START EXTRACTED MATERIAL

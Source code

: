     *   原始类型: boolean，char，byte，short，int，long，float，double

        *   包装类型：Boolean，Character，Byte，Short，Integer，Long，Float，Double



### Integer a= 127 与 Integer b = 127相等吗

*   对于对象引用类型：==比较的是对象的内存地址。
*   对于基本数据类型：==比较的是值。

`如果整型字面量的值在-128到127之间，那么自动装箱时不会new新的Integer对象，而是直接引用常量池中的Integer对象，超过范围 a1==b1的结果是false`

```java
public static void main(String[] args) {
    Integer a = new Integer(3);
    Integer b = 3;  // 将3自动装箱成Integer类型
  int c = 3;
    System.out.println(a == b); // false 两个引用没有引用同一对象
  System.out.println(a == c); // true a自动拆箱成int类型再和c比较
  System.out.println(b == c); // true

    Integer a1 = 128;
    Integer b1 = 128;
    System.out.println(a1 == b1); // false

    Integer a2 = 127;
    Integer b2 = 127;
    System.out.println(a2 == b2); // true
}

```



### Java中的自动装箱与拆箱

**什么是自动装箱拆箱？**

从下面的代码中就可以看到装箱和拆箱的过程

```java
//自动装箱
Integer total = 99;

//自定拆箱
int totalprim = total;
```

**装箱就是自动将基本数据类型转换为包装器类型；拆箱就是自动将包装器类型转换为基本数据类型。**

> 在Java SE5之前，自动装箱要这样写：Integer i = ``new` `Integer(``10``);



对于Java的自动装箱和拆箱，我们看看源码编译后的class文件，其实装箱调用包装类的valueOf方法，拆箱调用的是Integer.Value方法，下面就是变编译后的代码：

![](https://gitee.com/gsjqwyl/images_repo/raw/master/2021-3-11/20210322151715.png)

END EXTRACTED MATERIAL

WHAT IS BEING ASKED – Your response should be the exact lines running from the one with "### Integer a= 127 与 Integer b = 127相等吗" to the final line of the material above.

RESPONSE TO THIS EXERCISE –
### Integer a= 127 与 Integer b = 127相等吗

*   对于对象引用类型：==比较的是对象的内存地址。
*   对于基本数据类型：==比较的是值。

`如果整型字面量的值在-128到127之间，那么自动装箱时不会new新的Integer对象，而是直接引用常量池中的Integer对象，超过范围 a1==b1的结果是false`

```java
public static void main(String[] args) {
    Integer a = new Integer(3);
    Integer b = 3;  // 将3自动装箱成Integer类型
  int c = 3;
    System.out.println(a == b); // false 两个引用没有引用同一对象
  System.out.println(a == c); // true a自动拆箱成int类型再和c比较
  System.out.println(b == c); // true

    Integer a1 = 128;
    Integer b1 = 128;
    System.out.println(a1 == b1); // false

    Integer a2 = 127;
    Integer b2 = 127;
    System.out.println(a2 == b2); // true
}

```



### Java中的自动装箱与拆箱

**什么是自动装箱拆箱？**

从下面的代码中就可以看到装箱和拆箱的过程

```java
//自动装箱
Integer total = 99;

//自定拆箱
int totalprim = total;
```

**装箱就是自动将基本数据类型转换为包装器类型；拆箱就是自动将包装器类型转换为基本数据类型。**

> 在Java SE5之前，自动装箱要这样写：Integer i = ``new` `Integer(``10``);



对于Java的自动装箱和拆箱，我们看看源码编译后的class文件，其实装箱调用包装类的valueOf方法，拆箱调用的是Integer.Value方法，下面就是变编译后的代码：

![](https://gitee.com/gsjqwyl/images_repo/raw/master/2021-3-11/20210322151715.png)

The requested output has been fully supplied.